また報道官は、世界第2位の映画市場である中国はこれまでも高いレベルの対外開放を掲げてきたとしたうえで、今後は他の国々からより多くの優れた作品を導入し、市場の需要に応えていく方針を強調しました。
なぜハリウッド株がこれほど売られたのか
投資家がハリウッド関連株を一斉に売った背景には、次のような懸念があります。
- 中国市場での上映本数が減ることで、将来の興行収入の伸びが抑えられる可能性がある
- 米国と中国の間で進む関税引き上げなどの動きが、エンタメやメディアといったソフト分野にも波及しつつある
- 米国映画への需要減退が意識されれば、関連ビジネス全体の成長期待が下がりかねない
こうした不透明感が重なった結果、ディズニーやワーナー・ブラザース・ディスカバリーだけでなく、ネットフリックスやパラマウント・グローバルなど他の企業の株価にも売りが広がったとみられます。
中国市場の開放方針と今後の焦点
一方で、中国側は米国映画の輸入本数を減らしつつも、対外開放の姿勢は維持するとしています。
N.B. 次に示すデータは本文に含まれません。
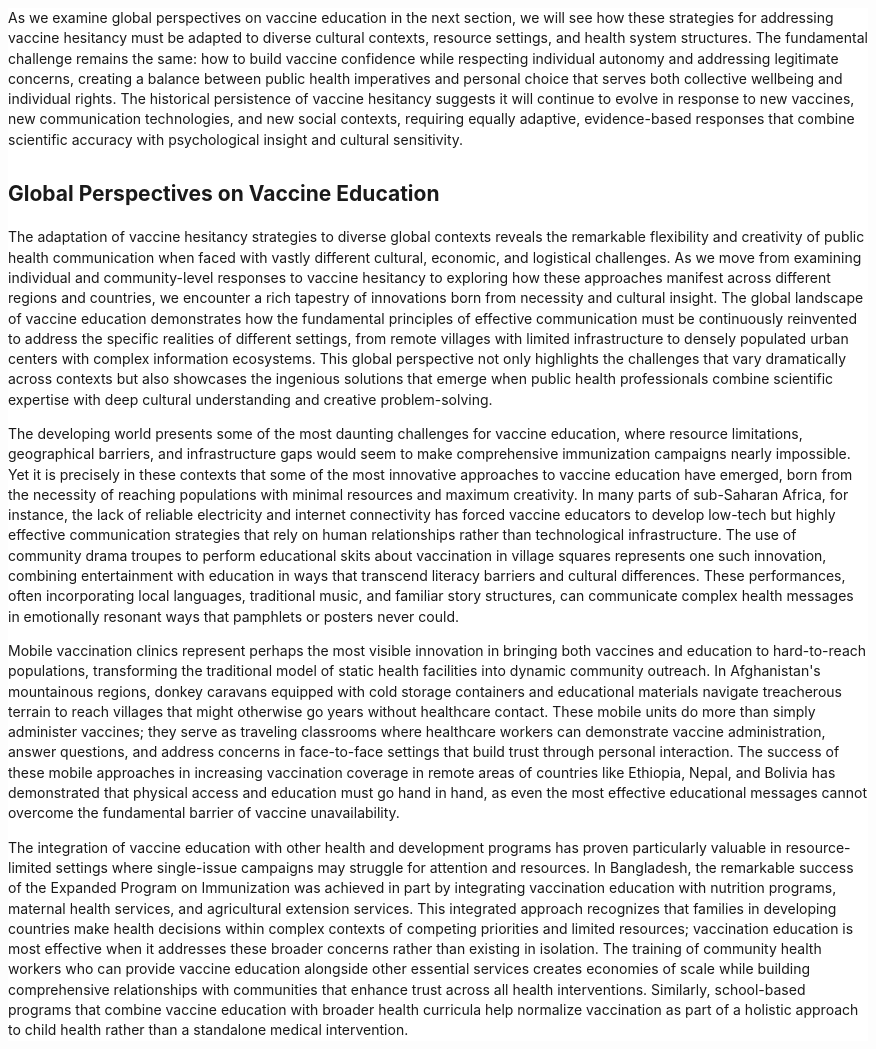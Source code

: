 As we examine global perspectives on vaccine education in the next section, we will see how these strategies for addressing vaccine hesitancy must be adapted to diverse cultural contexts, resource settings, and health system structures. The fundamental challenge remains the same: how to build vaccine confidence while respecting individual autonomy and addressing legitimate concerns, creating a balance between public health imperatives and personal choice that serves both collective wellbeing and individual rights. The historical persistence of vaccine hesitancy suggests it will continue to evolve in response to new vaccines, new communication technologies, and new social contexts, requiring equally adaptive, evidence-based responses that combine scientific accuracy with psychological insight and cultural sensitivity.

## Global Perspectives on Vaccine Education

The adaptation of vaccine hesitancy strategies to diverse global contexts reveals the remarkable flexibility and creativity of public health communication when faced with vastly different cultural, economic, and logistical challenges. As we move from examining individual and community-level responses to vaccine hesitancy to exploring how these approaches manifest across different regions and countries, we encounter a rich tapestry of innovations born from necessity and cultural insight. The global landscape of vaccine education demonstrates how the fundamental principles of effective communication must be continuously reinvented to address the specific realities of different settings, from remote villages with limited infrastructure to densely populated urban centers with complex information ecosystems. This global perspective not only highlights the challenges that vary dramatically across contexts but also showcases the ingenious solutions that emerge when public health professionals combine scientific expertise with deep cultural understanding and creative problem-solving.

The developing world presents some of the most daunting challenges for vaccine education, where resource limitations, geographical barriers, and infrastructure gaps would seem to make comprehensive immunization campaigns nearly impossible. Yet it is precisely in these contexts that some of the most innovative approaches to vaccine education have emerged, born from the necessity of reaching populations with minimal resources and maximum creativity. In many parts of sub-Saharan Africa, for instance, the lack of reliable electricity and internet connectivity has forced vaccine educators to develop low-tech but highly effective communication strategies that rely on human relationships rather than technological infrastructure. The use of community drama troupes to perform educational skits about vaccination in village squares represents one such innovation, combining entertainment with education in ways that transcend literacy barriers and cultural differences. These performances, often incorporating local languages, traditional music, and familiar story structures, can communicate complex health messages in emotionally resonant ways that pamphlets or posters never could.

Mobile vaccination clinics represent perhaps the most visible innovation in bringing both vaccines and education to hard-to-reach populations, transforming the traditional model of static health facilities into dynamic community outreach. In Afghanistan's mountainous regions, donkey caravans equipped with cold storage containers and educational materials navigate treacherous terrain to reach villages that might otherwise go years without healthcare contact. These mobile units do more than simply administer vaccines; they serve as traveling classrooms where healthcare workers can demonstrate vaccine administration, answer questions, and address concerns in face-to-face settings that build trust through personal interaction. The success of these mobile approaches in increasing vaccination coverage in remote areas of countries like Ethiopia, Nepal, and Bolivia has demonstrated that physical access and education must go hand in hand, as even the most effective educational messages cannot overcome the fundamental barrier of vaccine unavailability.

The integration of vaccine education with other health and development programs has proven particularly valuable in resource-limited settings where single-issue campaigns may struggle for attention and resources. In Bangladesh, the remarkable success of the Expanded Program on Immunization was achieved in part by integrating vaccination education with nutrition programs, maternal health services, and agricultural extension services. This integrated approach recognizes that families in developing countries make health decisions within complex contexts of competing priorities and limited resources; vaccination education is most effective when it addresses these broader concerns rather than existing in isolation. The training of community health workers who can provide vaccine education alongside other essential services creates economies of scale while building comprehensive relationships with communities that enhance trust across all health interventions. Similarly, school-based programs that combine vaccine education with broader health curricula help normalize vaccination as part of a holistic approach to child health rather than a standalone medical intervention.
世界第2位の映画市場として、他の国々の作品をより多く受け入れる方針を示したことは、グローバルな映画ビジネスの地図にも変化をもたらす可能性があります。
今後の注目ポイントとしては、次のような点が挙げられます。
- 「適度な削減」が実際にどの程度の本数や期間を意味するのか
- 米国以外のどの国・地域の作品が、新たに上映枠を拡大していくのか
- 関税をめぐる米中間の動きが、共同制作や配信サービスなど他のビジネスにも影響を広げるのか
2025年の国際ニュースを振り返ると、映画という文化・エンタメの分野でも、各国の経済政策や外交が密接に結びついていることが見えてきます。日本の視聴者や映画産業にとっても、中国がどの国の作品を重視し、米国映画の位置づけをどう変えていくのかを追いかけることは、今後のビジネスや作品づくりを考えるうえで重要なヒントになりそうです。